Starting a new business is about the art of pinching pennies. There is never enough time, money or sanity to do exactly what you want. But it’s the little things that make all the difference.
Case in point: the office phone. It’s a strange amalgam of necessity, annoyance and extra expense; the kind that had me procrastinating endlessly despite my overwhelming desire to unglue the cell phone from my head.
When we started Sessionville, it was with a plan to hold off on outside investment, maintain a kitchen with very few cooks, and shoestring the budget for as long as it made sense. And it was with this plan in mind that I set out to find a working environment that made the most sense to our bank account.
There are a lot of things on which I’ll happily spend money. But a second phone line has never been one of them. My iPhone, like everyone’s, costs a good bit every month for voice and data service. And, along with all the other monthly expenses necessary to run a startup, I’m in the habit of always looking for a better (read: less expensive) mousetrap.
While most of my calls end up happening on my cell for reasons of convenience and habit, what I needed most was a reliable conduit to Sessionville’s co-founder, Keith, and the ability to make cheap international calls without incurring the wrath of Verizon. Enter Google Voice, a brilliantly simple yet effective virtual phone number that goes where you go, and asks precious little in return.
Getting a Google Voice number was a no-brainer. But what I really wanted was a good old fashioned desk phone, circa 2005, with crystal clear sound (something notoriously hard to achieve with a cell phone, I find), a nice loud speaker phone and—this is the best part—one that I could get up and walk away from.

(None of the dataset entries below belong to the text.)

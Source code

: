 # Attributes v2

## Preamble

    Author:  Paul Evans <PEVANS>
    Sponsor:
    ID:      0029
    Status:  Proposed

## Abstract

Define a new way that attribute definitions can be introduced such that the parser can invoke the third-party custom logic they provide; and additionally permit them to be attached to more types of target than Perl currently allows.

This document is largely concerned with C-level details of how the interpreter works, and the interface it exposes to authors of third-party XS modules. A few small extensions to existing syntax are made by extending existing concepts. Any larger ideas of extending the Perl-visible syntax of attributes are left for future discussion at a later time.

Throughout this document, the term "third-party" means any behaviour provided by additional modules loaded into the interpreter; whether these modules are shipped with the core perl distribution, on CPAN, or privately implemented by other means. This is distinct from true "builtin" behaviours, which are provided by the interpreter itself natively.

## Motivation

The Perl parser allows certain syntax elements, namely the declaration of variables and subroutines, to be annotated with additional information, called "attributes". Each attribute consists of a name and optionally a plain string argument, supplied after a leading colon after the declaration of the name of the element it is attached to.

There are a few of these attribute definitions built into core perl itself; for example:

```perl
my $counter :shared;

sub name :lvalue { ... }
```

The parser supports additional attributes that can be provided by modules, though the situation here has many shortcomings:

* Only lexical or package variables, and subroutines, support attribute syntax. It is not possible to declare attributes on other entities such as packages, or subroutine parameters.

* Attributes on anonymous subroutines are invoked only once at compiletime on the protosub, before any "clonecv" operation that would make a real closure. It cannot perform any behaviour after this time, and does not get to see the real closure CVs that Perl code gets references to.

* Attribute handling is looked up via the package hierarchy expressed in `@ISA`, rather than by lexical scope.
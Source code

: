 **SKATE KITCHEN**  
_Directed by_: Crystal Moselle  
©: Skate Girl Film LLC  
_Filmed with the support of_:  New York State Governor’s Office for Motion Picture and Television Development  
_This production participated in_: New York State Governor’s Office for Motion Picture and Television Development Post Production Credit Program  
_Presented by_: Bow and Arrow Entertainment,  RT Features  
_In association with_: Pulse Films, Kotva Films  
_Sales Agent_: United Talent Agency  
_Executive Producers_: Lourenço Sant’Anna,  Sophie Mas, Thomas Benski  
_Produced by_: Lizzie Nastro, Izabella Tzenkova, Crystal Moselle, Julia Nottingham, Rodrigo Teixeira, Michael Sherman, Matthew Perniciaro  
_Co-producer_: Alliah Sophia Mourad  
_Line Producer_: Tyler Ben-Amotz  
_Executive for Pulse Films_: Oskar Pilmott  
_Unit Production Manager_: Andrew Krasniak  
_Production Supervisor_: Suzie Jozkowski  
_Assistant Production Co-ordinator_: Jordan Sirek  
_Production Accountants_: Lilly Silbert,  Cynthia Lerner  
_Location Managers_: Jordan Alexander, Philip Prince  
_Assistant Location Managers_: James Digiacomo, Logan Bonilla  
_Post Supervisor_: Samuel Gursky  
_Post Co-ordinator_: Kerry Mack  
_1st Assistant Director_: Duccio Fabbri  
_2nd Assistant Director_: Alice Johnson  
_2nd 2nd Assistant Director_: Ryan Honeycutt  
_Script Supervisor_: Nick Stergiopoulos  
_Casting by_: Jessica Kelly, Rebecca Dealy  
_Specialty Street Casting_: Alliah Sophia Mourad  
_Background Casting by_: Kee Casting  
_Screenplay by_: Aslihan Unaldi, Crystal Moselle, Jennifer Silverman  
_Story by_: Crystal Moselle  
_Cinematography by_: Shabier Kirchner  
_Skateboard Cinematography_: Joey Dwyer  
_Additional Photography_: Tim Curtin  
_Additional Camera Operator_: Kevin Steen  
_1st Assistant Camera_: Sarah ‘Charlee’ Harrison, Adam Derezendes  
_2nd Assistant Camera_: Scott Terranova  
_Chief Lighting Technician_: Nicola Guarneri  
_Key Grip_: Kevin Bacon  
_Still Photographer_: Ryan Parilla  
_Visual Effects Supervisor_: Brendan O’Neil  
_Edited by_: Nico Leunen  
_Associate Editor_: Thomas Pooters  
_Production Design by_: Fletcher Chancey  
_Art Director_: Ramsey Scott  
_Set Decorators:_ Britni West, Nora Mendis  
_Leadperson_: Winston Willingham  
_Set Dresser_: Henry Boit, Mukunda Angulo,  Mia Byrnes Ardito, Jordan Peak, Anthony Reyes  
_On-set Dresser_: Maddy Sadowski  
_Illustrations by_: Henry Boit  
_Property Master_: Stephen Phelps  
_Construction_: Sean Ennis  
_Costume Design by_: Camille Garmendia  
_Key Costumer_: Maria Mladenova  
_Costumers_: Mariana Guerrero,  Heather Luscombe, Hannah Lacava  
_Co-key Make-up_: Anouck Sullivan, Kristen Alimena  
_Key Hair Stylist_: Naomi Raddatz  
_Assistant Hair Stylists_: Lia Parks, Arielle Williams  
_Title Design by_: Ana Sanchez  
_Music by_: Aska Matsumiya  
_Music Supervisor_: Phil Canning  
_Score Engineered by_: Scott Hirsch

Vonage, for some reason the first name in standalone VOIP solutions, wants twenty-five bucks a month minimum for a single line. No, that’s not a ton of money, but it’s not nothing either. And, when you’re in startup mode, those kind of things can add up quickly. My cable provider was also happy to provide phone service, but only if I paid a small fortune for both internet and cable. I did that for a while but it turns out there’s nothing good on TV, and Netflix is going to take over the world anyway, so what’s the point. The rest of the offerings out there feel suspiciously like Magic Jack. If you’ve ever tried to use it, you know why I was turned off by that prospect.
Help me, Obi Wan.
Then I found a little device called Obi. It’s a box the size of a deck of cards that connects your standard phone to your router and, viola!: instant landline. It took me all of five minutes to connect my Google Voice number and, aside from the thirty-nine bucks it took to have Amazon deliver this little device to my door, I will never again pay for calls in North America. And, should I need to get in touch with South America, Western Europe, or Asia—which happens more and more now that the world is flat—I can do so far cheaper than with any other service.
So, what’s the moral of the story here? Did I re-invent the wheel? No. Did I save my company billions? Not quite. I just steadfastly refused to give up my search for a better way to get the job done, and saved money in the process. It’s worth mentioning that I also saved some paperwork, calls to customer service, accounting and IT resources for years to come.
Again, all these things by themselves represent a few pennies, a smattering of seconds, and a droplet of stress. But add up those things, multiply them by the number of instances they occur per day, and extrapolate over the course of startup’s existence, and pretty soon you’re talking about epic proportions. A little here and a little there can make all the difference.